Task instructions
For the listing below, give the number of lines that hold the string "cuidan", without anything else.
##############################
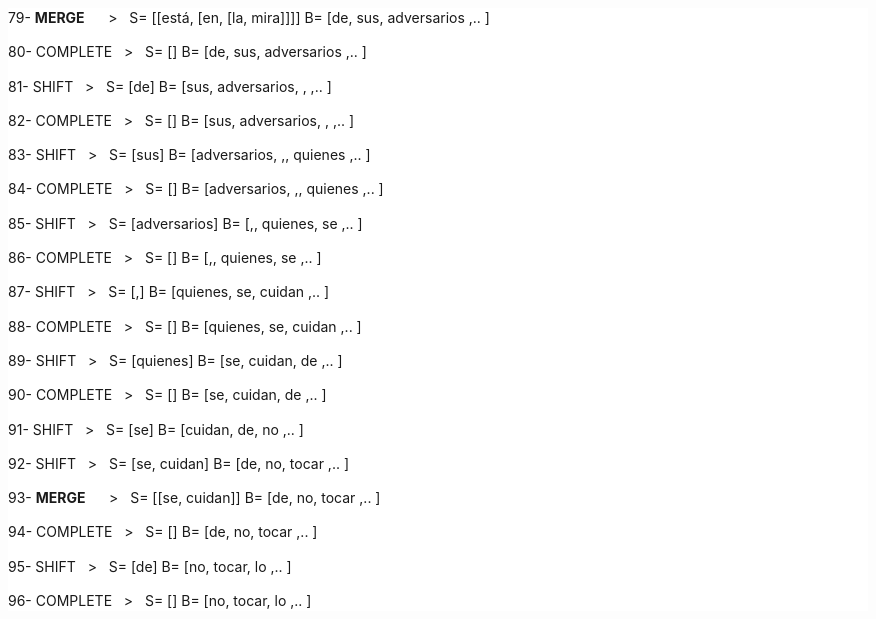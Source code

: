 

79- **MERGE**&nbsp;&nbsp;&nbsp;&nbsp;&nbsp;&nbsp;>&nbsp;&nbsp;&nbsp;S= [[está, [en, [la, mira]]]]   B= [de, sus, adversarios ,.. ]



80- COMPLETE&nbsp;&nbsp;&nbsp;>&nbsp;&nbsp;&nbsp;S= []   B= [de, sus, adversarios ,.. ]



81- SHIFT&nbsp;&nbsp;&nbsp;>&nbsp;&nbsp;&nbsp;S= [de]   B= [sus, adversarios, , ,.. ]



82- COMPLETE&nbsp;&nbsp;&nbsp;>&nbsp;&nbsp;&nbsp;S= []   B= [sus, adversarios, , ,.. ]



83- SHIFT&nbsp;&nbsp;&nbsp;>&nbsp;&nbsp;&nbsp;S= [sus]   B= [adversarios, ,, quienes ,.. ]



84- COMPLETE&nbsp;&nbsp;&nbsp;>&nbsp;&nbsp;&nbsp;S= []   B= [adversarios, ,, quienes ,.. ]



85- SHIFT&nbsp;&nbsp;&nbsp;>&nbsp;&nbsp;&nbsp;S= [adversarios]   B= [,, quienes, se ,.. ]



86- COMPLETE&nbsp;&nbsp;&nbsp;>&nbsp;&nbsp;&nbsp;S= []   B= [,, quienes, se ,.. ]



87- SHIFT&nbsp;&nbsp;&nbsp;>&nbsp;&nbsp;&nbsp;S= [,]   B= [quienes, se, cuidan ,.. ]



88- COMPLETE&nbsp;&nbsp;&nbsp;>&nbsp;&nbsp;&nbsp;S= []   B= [quienes, se, cuidan ,.. ]



89- SHIFT&nbsp;&nbsp;&nbsp;>&nbsp;&nbsp;&nbsp;S= [quienes]   B= [se, cuidan, de ,.. ]



90- COMPLETE&nbsp;&nbsp;&nbsp;>&nbsp;&nbsp;&nbsp;S= []   B= [se, cuidan, de ,.. ]



91- SHIFT&nbsp;&nbsp;&nbsp;>&nbsp;&nbsp;&nbsp;S= [se]   B= [cuidan, de, no ,.. ]



92- SHIFT&nbsp;&nbsp;&nbsp;>&nbsp;&nbsp;&nbsp;S= [se, cuidan]   B= [de, no, tocar ,.. ]



93- **MERGE**&nbsp;&nbsp;&nbsp;&nbsp;&nbsp;&nbsp;>&nbsp;&nbsp;&nbsp;S= [[se, cuidan]]   B= [de, no, tocar ,.. ]



94- COMPLETE&nbsp;&nbsp;&nbsp;>&nbsp;&nbsp;&nbsp;S= []   B= [de, no, tocar ,.. ]



95- SHIFT&nbsp;&nbsp;&nbsp;>&nbsp;&nbsp;&nbsp;S= [de]   B= [no, tocar, lo ,.. ]



96- COMPLETE&nbsp;&nbsp;&nbsp;>&nbsp;&nbsp;&nbsp;S= []   B= [no, tocar, lo ,.. ]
##############################
Solution to this problem
7